Task: For the listing that follows, report how many lines contain the word "instance", giving the number and no other text.
--------------------
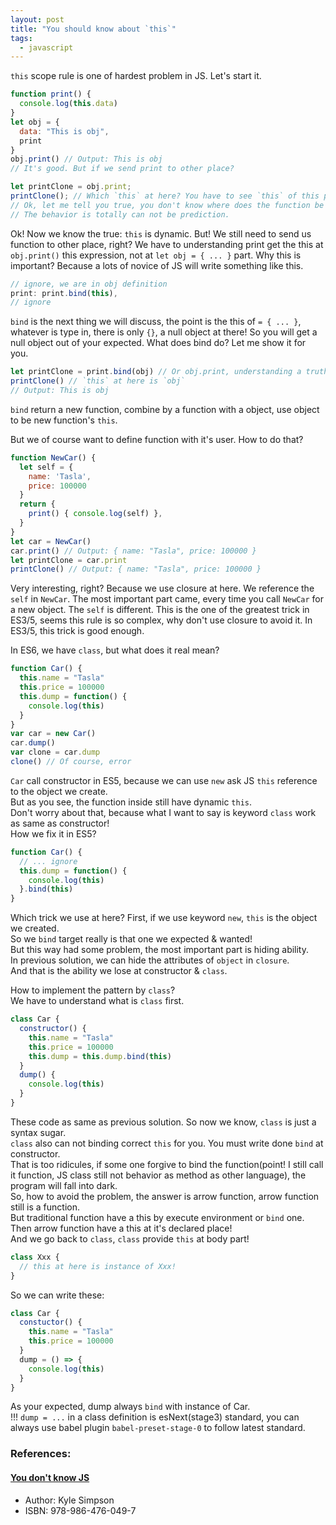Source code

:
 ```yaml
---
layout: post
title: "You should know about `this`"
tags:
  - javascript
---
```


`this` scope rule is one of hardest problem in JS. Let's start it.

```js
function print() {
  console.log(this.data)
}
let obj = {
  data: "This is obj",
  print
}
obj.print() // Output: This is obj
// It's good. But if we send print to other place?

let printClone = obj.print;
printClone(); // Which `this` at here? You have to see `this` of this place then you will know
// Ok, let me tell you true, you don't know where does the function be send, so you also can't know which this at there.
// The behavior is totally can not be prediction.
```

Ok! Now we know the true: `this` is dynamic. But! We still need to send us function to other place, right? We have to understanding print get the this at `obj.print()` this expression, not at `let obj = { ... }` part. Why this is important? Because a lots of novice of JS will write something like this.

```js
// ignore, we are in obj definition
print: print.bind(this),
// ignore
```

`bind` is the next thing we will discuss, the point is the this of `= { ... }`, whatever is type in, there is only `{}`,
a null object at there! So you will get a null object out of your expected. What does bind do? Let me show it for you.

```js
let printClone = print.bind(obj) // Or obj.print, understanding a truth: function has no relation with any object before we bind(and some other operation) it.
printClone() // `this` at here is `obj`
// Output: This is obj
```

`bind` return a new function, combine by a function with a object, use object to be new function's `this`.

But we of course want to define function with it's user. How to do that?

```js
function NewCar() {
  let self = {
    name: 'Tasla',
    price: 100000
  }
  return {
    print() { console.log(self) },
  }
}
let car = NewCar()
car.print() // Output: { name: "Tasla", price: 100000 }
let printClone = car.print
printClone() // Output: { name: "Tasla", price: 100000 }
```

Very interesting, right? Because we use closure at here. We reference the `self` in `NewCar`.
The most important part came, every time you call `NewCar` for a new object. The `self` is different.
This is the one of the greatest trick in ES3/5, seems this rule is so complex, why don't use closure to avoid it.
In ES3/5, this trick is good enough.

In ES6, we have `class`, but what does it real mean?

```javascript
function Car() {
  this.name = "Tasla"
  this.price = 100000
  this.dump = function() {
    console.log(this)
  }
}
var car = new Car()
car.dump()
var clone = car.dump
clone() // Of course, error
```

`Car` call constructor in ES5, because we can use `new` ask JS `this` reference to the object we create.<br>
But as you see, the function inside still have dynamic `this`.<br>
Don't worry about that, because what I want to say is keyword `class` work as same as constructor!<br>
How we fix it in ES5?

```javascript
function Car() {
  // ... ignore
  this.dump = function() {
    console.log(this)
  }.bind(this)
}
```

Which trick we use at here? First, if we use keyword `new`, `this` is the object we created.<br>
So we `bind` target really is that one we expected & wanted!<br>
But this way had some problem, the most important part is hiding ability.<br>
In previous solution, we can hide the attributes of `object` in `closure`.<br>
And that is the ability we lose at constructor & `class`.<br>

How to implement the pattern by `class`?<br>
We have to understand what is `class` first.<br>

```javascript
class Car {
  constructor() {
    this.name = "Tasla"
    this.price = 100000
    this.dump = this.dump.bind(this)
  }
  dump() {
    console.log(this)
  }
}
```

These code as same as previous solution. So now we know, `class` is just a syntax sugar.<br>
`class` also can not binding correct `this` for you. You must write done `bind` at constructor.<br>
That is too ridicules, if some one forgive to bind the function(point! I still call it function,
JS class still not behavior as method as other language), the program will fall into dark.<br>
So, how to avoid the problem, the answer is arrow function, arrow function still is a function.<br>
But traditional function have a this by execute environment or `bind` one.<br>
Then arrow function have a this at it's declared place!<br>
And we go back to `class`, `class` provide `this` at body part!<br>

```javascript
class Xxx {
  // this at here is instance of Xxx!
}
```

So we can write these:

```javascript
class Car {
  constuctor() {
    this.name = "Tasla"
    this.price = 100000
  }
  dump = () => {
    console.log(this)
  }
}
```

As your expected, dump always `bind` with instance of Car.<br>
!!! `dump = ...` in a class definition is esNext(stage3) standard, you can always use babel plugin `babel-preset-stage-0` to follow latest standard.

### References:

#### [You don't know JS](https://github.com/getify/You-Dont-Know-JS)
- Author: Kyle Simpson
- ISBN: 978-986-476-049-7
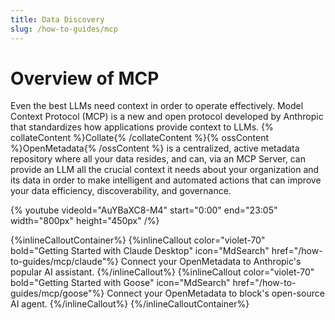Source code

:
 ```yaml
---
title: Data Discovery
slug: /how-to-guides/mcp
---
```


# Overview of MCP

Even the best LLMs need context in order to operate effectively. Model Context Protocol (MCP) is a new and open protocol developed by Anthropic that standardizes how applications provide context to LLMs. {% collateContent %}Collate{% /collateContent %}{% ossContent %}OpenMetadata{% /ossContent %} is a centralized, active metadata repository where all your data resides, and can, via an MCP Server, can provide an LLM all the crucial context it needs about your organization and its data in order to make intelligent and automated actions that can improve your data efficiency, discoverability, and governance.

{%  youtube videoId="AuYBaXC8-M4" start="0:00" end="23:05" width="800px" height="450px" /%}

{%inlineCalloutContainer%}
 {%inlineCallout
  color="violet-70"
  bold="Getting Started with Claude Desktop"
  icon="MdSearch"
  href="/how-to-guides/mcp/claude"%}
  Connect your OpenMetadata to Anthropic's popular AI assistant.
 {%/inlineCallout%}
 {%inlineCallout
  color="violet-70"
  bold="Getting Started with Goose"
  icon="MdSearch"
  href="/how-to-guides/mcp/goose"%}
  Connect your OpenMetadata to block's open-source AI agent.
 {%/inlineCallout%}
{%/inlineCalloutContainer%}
--------------------
Your response: 2